The poet I buttonholed was Lewis Buxton. He is a very nice, enthusiastic young man, intelligent and confident. He explained to me what they were doing and said I could suggest any topic for him to write a poem about so I chose the Tyrant Vortigern. Yes I was being naughty but he said I could have anything. He asked me a few questions about 410AD which marks the withdrawal of the Roman Legions from Britain, the decline of Roman Britain and the emergence of the Anglo-Saxon kingdoms. I must admit that he did ask me a stupid question, how did I feel about the facts but he does not know I am autistic and do not have “feelings about things” (except, maybe, strange questions about how I am feeling about bald facts).
I am not sure it would be fair to subject the poem itself to criticism. I have reserved criticism of the material to my History Talker blog. Lewis is a professional poet and would normally spend days and sweat blood over every line. This he banged out in fifteen minutes. The gimmick of the van is that it does not serve burgers but poems, if this poem were a burger would it be a Burger King Burger or a dodgy 11pm I am so drunk I do not know what I am eating burger? I can answer this in the former. Its a good solid poem utilising a number of good techniques to achieve first a complete poem and second to communicated an interesting episode in British history.

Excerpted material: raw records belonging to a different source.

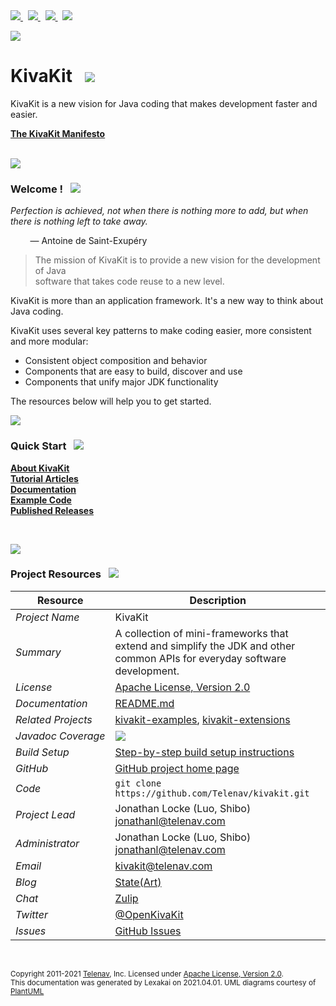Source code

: [//]: # (start-user-text)

<a href="https://github.com/Telenav/kivakit">
<img src="https://telenav.github.io/telenav-assets/images/logos/github/github-32.png" srcset="https://telenav.github.io/telenav-assets/images/logos/github/github-32-2x.png 2x"/>
</a>
&nbsp;
<a href="https://twitter.com/openkivakit">
<img src="https://telenav.github.io/telenav-assets/images/logos/twitter/twitter-32.png" srcset="https://telenav.github.io/telenav-assets/images/logos/twitter/twitter-32-2x.png 2x"/>
</a>
&nbsp;
<a href="https://kivakit.zulipchat.com">
<img src="https://telenav.github.io/telenav-assets/images/logos/zulip/zulip-32.png" srcset="https://telenav.github.io/telenav-assets/images/logos/zulip/zulip-32-2x.png 2x"/>
</a>
&nbsp;
<a href="https://state-of-the-art.org">
<img src="https://telenav.github.io/telenav-assets/images/icons/blog-32.png" srcset="https://telenav.github.io/telenav-assets/images/icons/blog-32-2x.png 2x"/>
</a>

![](https://telenav.github.io/telenav-assets/images/backgrounds/kivakit-background.png)

[//]: # (end-user-text)

# KivaKit &nbsp;&nbsp;<img src="https://telenav.github.io/telenav-assets/images/logos/kivakit/kivakit-64.png" srcset="https://telenav.github.io/telenav-assets/images/logos/kivakit/kivakit-64-2x.png 2x"/>

KivaKit is a new vision for Java coding that makes development faster and easier.

[**The KivaKit Manifesto**](https://medium.com/@jonathanlocke/kivakit-a-new-vision-for-java-66e7f6b18ae6)  

<br/>

<img src="https://telenav.github.io/telenav-assets/images/separators/horizontal-line-512.png" srcset="https://telenav.github.io/telenav-assets/images/separators/horizontal-line-512-2x.png 2x"/>

[//]: # (start-user-text)

### Welcome <a name = "welcome"></a>! &nbsp; <img src="https://telenav.github.io/telenav-assets/images/icons/stars-32.png" srcset="https://telenav.github.io/telenav-assets/images/icons/stars-32-2x.png 2x"/>

*Perfection is achieved, not when there is nothing more to add, but when there is nothing left to take away.*

&nbsp; &nbsp; &nbsp; &nbsp; &mdash; Antoine de Saint-Exup&eacute;ry

> The mission of KivaKit is to provide a new vision for the development of Java  
> software that takes code reuse to a new level.

KivaKit is more than an application framework. It's a new way to think about Java coding. 

KivaKit uses several key patterns to make coding easier, more consistent and more modular:

 - Consistent object composition and behavior
 - Components that are easy to build, discover and use
 - Components that unify major JDK functionality

The resources below will help you to get started.

<img src="https://telenav.github.io/telenav-assets/images/separators/horizontal-line-128.png" srcset="https://telenav.github.io/telenav-assets/images/separators/horizontal-line-128-2x.png 2x"/>

### Quick Start <a name = "quick-start"></a>&nbsp; <img src="https://telenav.github.io/telenav-assets/images/icons/rocket-32.png" srcset="https://telenav.github.io/telenav-assets/images/icons/rocket-32-2x.png 2x"/>

[**About KivaKit**](https://github.com/Telenav/kivakit/tree/master#about)  
[**Tutorial Articles**](https://state-of-the-art.org/)  
[**Documentation**](https://github.com/Telenav/kivakit/tree/master#readme)  
[**Example Code**](https://github.com/Telenav/kivakit-examples)  
[**Published Releases**](https://repo1.maven.org/maven2/com/telenav/kivakit/)

&nbsp;

<img src="https://telenav.github.io/telenav-assets/images/separators/horizontal-line-128.png" srcset="https://telenav.github.io/telenav-assets/images/separators/horizontal-line-128-2x.png 2x"/>

### Project Resources <a name = "project-resources"></a> &nbsp; <img src="https://telenav.github.io/telenav-assets/images/icons/water-24.png" srcset="https://telenav.github.io/telenav-assets/images/icons/water-24-2x.png 2x"/>

| Resource                | Description                                                                                                                                                               |
|-------------------------|---------------------------------------------------------------------------------------------------------------------------------------------------------------------------|
| *Project&nbsp;Name*     | KivaKit                                                                                                                                                                   |
| *Summary*               | A collection of mini-frameworks that extend and simplify the JDK and other common APIs for everyday software development.                                                 |
| *License*               | [Apache License, Version 2.0](LICENSE)                                                                                                                                    |
| *Documentation*         | [README.md](https://github.com/Telenav/kivakit)                                                                                                                           |
| *Related&nbsp;Projects* | [kivakit-examples](https://github.com/Telenav/kivakit-examples), [kivakit-extensions](https://github.com/Telenav/kivakit)                                                 |
| *Javadoc&nbsp;Coverage* | <img src="https://telenav.github.io/telenav-assets/images/meters/meter-90-96.png" srcset="https://telenav.github.io/telenav-assets/images/meters/meter-90-96-2x.png 2x"/> |
| *Build Setup*           | [Step-by-step build setup instructions](https://github.com/Telenav/kivakit/blob/develop/documentation/overview/setup.md)                                                  |          
| *GitHub*                | [GitHub project home page](https://github.com/Telenav/kivakit)                                                                                                            |
| *Code*                  | `git clone https://github.com/Telenav/kivakit.git`                                                                                                                        |
| *Project&nbsp;Lead*     | Jonathan Locke (Luo, Shibo) <br/> [jonathanl@telenav.com](mailto:jonathanl@telenav.com)                                                                                   |
| *Administrator*         | Jonathan Locke (Luo, Shibo) <br/> [jonathanl@telenav.com](mailto:jonathanl@telenav.com)                                                                                   |
| *Email*                 | [kivakit@telenav.com](mailto:kivakit@telenav.com)                                                                                                                         |
| *Blog*                  | [State(Art)](https://state-of-the-art.org)                                                                                                                                |
| *Chat*                  | [Zulip](https://kivakit.zulip.com)                                                                                                                                        |
| *Twitter*               | [@OpenKivaKit](https://twitter.com/openkivakit)                                                                                                                           |
| *Issues*                | [GitHub Issues](https://github.com/Telenav/kivakit/issues)                                                                                                                |

<br/>


[//]: # (end-user-text)


<sub>Copyright 2011-2021 [Telenav](https://telenav.com), Inc. Licensed under [Apache License, Version 2.0](LICENSE).</sub>  
<sub>This documentation was generated by Lexakai on 2021.04.01. UML diagrams courtesy of [PlantUML](https://plantuml.com)</sub>
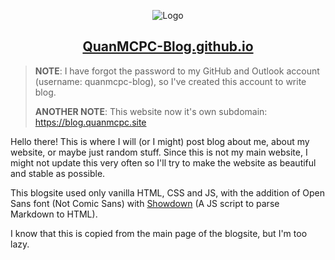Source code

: <p align="center">
    <img src="https://quanmcpc-blog.github.io/logo.png" alt="Logo">
</p>
<p align="center">
    <a href="https://quanmcpc-blog.github.io">
        <h2 align="center">QuanMCPC-Blog.github.io</h2>
    </a>
</p>

> **NOTE**: I have forgot the password to my GitHub and Outlook account (username: quanmcpc-blog), so I've created this account to write blog.
> 
> **ANOTHER NOTE**: This website now it's own subdomain: <https://blog.quanmcpc.site>

Hello there! This is where I will (or I might) post blog about me, about my website, or maybe just random stuff. Since this is not my main website, I might not update this very often so I'll try to make the website as beautiful and stable as possible.

This blogsite used only vanilla HTML, CSS and JS, with the addition of Open Sans font (Not Comic Sans) with [Showdown](https://github.com/showdownjs/showdown) (A JS script to parse Markdown to HTML).

I know that this is copied from the main page of the blogsite, but I'm too lazy.

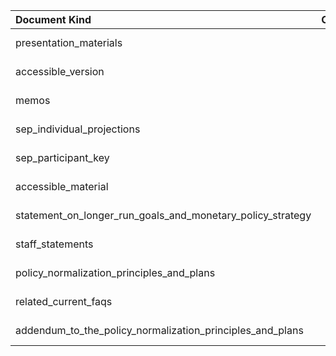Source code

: | Document Kind                                              |   Count | Earliest   | Latest     |
|:-----------------------------------------------------------|--------:|:-----------|:-----------|
| presentation_materials                                     |     360 | 1976-03-29 | 2017-12-13 |
| accessible_version                                         |     103 | 2001-06-27 | 2012-12-12 |
| memos                                                      |      44 | 1955-01-11 | 2017-02-01 |
| sep_individual_projections                                 |      42 | 2007-10-31 | 2017-12-13 |
| sep_participant_key                                        |      30 | 2007-10-31 | 2017-12-13 |
| accessible_material                                        |      22 | 2007-10-31 | 2012-12-12 |
| statement_on_longer_run_goals_and_monetary_policy_strategy |       6 | 2012-01-25 | 2017-02-01 |
| staff_statements                                           |       4 | 1980-12-19 | 1998-08-18 |
| policy_normalization_principles_and_plans                  |       1 | 2014-09-17 | 2014-09-17 |
| related_current_faqs                                       |       1 | 2012-09-13 | 2012-09-13 |
| addendum_to_the_policy_normalization_principles_and_plans  |       1 | 2017-06-14 | 2017-06-14 |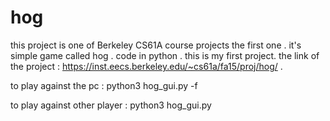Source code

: # hog
this project is one of Berkeley CS61A course projects the first one .
it's simple game called hog .
code in python .
this is my first project.
the link of the project : https://inst.eecs.berkeley.edu/~cs61a/fa15/proj/hog/ .

to play against the pc       : python3 hog_gui.py -f

to play against other player : python3 hog_gui.py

Just like the blinding of Vortigern by the Jutes the poem is fast and brutal encapsulating my potted history of the coming of the English (these word inspired much mirth in Mr Buxton who said it sounds like a porn film).
So to conclude this is a lovely gimmick for the City of Culture and is part of the BBC Strong Language event. I have enjoyed my poem and intend to take my son tomorrow to give the panel another difficult topic to write a poem about.